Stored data
※

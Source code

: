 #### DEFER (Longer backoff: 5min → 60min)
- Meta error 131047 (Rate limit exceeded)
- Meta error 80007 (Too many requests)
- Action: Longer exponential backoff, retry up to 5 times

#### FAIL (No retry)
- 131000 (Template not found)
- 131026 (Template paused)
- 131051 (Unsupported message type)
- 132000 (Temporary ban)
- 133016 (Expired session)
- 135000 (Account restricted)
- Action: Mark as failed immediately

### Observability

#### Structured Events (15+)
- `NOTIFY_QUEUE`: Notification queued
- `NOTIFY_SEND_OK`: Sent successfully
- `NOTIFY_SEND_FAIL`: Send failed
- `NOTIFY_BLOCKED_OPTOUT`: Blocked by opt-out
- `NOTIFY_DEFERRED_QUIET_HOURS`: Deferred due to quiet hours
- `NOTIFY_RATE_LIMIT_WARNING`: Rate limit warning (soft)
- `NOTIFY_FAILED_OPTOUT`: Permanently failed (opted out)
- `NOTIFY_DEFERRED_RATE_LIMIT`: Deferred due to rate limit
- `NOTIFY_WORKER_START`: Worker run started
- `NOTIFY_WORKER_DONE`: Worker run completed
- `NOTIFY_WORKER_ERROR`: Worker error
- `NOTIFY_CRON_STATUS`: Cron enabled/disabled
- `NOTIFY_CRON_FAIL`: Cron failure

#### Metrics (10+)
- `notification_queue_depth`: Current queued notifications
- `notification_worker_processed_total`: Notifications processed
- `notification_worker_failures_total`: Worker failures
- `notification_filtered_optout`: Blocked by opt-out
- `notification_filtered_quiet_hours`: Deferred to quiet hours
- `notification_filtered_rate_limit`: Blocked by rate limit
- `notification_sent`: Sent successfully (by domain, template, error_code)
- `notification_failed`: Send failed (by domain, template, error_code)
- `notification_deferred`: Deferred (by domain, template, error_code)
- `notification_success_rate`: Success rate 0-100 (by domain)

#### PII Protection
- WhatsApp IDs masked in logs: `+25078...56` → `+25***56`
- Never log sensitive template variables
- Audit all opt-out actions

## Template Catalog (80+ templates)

※

▶ _WORK INSTRUCTION_
Lines containing the word "successfully" are to be pulled from the records and copied.

▶ _SOLUTION_
- `NOTIFY_SEND_OK`: Sent successfully
- `notification_sent`: Sent successfully (by domain, template, error_code)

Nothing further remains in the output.